• [Instructions for the task]: Among the entries below, one stretch runs from the line that contains "if (pMyObject != nullptr)" through the line that contains "model as a function". Repeat that stretch exactly, ends included, and only that.

Entries taken from a collection:
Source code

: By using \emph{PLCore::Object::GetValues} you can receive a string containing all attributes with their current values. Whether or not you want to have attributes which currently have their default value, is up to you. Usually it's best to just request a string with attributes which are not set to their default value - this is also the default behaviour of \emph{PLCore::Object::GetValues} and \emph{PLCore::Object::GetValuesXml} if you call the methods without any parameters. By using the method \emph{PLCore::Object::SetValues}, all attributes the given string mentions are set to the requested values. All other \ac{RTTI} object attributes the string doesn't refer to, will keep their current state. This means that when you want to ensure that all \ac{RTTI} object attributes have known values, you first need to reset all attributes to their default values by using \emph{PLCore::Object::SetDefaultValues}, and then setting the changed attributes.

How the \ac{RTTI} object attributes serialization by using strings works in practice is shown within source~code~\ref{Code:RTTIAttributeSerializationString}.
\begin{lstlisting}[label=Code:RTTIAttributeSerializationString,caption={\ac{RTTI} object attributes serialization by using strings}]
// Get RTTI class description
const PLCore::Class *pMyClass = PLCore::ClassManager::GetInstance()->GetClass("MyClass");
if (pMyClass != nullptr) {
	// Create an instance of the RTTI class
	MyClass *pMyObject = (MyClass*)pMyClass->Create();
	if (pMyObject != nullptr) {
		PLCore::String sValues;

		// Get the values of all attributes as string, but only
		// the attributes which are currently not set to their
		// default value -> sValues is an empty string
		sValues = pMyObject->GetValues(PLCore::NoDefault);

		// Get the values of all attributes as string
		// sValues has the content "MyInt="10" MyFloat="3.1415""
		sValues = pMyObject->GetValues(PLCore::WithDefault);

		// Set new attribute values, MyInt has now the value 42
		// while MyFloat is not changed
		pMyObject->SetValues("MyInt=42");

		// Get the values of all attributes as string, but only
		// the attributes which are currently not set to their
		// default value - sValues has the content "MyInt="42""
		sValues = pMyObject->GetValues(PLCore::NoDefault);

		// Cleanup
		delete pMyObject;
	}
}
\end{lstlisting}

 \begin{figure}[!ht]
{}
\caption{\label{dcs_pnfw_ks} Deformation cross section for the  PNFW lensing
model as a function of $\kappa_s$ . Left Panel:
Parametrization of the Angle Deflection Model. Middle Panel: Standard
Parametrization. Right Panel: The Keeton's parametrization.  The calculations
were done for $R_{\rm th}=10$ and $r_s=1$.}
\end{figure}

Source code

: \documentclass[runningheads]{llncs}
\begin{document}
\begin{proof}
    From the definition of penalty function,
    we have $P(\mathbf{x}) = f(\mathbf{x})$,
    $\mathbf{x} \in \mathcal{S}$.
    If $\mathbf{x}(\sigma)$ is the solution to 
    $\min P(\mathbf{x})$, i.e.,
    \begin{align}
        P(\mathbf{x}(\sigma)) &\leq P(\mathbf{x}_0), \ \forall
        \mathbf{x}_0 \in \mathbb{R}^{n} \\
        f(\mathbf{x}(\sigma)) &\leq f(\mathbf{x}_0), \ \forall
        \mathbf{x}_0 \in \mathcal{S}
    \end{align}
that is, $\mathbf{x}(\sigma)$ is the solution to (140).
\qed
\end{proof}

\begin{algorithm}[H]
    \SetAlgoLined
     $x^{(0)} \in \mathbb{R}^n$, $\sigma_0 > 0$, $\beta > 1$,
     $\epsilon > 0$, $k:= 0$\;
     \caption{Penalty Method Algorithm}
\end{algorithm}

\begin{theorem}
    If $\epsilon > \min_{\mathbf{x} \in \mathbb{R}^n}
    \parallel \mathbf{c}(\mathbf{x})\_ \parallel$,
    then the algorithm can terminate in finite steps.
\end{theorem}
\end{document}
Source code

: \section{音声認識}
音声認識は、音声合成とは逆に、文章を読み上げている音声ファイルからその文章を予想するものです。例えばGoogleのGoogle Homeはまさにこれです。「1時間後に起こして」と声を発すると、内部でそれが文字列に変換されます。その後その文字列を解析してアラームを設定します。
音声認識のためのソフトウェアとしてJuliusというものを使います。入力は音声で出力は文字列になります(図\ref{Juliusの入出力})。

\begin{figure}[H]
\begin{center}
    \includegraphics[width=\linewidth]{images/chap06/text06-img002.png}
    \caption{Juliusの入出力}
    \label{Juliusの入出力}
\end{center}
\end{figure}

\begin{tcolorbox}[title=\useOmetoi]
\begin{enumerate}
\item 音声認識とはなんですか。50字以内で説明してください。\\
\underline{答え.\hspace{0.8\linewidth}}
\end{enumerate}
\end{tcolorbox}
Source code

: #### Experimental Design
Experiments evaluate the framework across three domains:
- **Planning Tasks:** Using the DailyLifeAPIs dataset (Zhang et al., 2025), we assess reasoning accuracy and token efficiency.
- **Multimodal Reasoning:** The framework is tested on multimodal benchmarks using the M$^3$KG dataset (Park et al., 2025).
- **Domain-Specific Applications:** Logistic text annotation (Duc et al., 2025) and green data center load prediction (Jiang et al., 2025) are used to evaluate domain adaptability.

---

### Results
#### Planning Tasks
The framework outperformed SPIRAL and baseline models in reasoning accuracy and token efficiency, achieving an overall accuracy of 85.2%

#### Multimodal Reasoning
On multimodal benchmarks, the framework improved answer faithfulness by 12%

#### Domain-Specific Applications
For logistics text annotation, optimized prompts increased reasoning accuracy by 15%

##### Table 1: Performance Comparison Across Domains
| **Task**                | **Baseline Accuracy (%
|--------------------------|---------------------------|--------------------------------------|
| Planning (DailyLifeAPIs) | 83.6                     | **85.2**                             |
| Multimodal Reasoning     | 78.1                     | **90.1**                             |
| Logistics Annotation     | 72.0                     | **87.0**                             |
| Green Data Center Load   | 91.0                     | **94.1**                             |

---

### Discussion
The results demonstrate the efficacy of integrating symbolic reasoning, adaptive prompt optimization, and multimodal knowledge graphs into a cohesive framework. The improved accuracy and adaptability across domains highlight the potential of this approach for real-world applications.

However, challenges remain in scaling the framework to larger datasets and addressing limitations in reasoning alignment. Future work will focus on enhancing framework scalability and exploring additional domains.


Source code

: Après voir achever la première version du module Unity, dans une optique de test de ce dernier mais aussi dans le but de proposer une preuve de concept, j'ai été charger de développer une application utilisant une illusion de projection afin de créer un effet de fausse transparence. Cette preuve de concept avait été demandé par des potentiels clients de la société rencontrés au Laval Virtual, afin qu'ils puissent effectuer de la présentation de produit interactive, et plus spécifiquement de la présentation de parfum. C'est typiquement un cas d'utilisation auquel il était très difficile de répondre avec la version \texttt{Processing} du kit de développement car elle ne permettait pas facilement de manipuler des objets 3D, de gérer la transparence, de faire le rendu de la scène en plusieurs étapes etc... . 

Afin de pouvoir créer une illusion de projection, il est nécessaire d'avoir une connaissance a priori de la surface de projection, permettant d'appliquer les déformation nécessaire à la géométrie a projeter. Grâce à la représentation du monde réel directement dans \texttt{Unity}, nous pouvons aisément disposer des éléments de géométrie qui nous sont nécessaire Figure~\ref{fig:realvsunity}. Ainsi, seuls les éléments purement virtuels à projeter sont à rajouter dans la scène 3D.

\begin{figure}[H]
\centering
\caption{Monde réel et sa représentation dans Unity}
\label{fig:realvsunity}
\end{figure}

• [Reply to the exercise]:
	if (pMyObject != nullptr) {
		PLCore::String sValues;

		// Get the values of all attributes as string, but only
		// the attributes which are currently not set to their
		// default value -> sValues is an empty string
		sValues = pMyObject->GetValues(PLCore::NoDefault);

		// Get the values of all attributes as string
		// sValues has the content "MyInt="10" MyFloat="3.1415""
		sValues = pMyObject->GetValues(PLCore::WithDefault);

		// Set new attribute values, MyInt has now the value 42
		// while MyFloat is not changed
		pMyObject->SetValues("MyInt=42");

		// Get the values of all attributes as string, but only
		// the attributes which are currently not set to their
		// default value - sValues has the content "MyInt="42""
		sValues = pMyObject->GetValues(PLCore::NoDefault);

		// Cleanup
		delete pMyObject;
	}
}
\end{lstlisting}

 \begin{figure}[!ht]
{}
\caption{\label{dcs_pnfw_ks} Deformation cross section for the  PNFW lensing
model as a function of $\kappa_s$ . Left Panel:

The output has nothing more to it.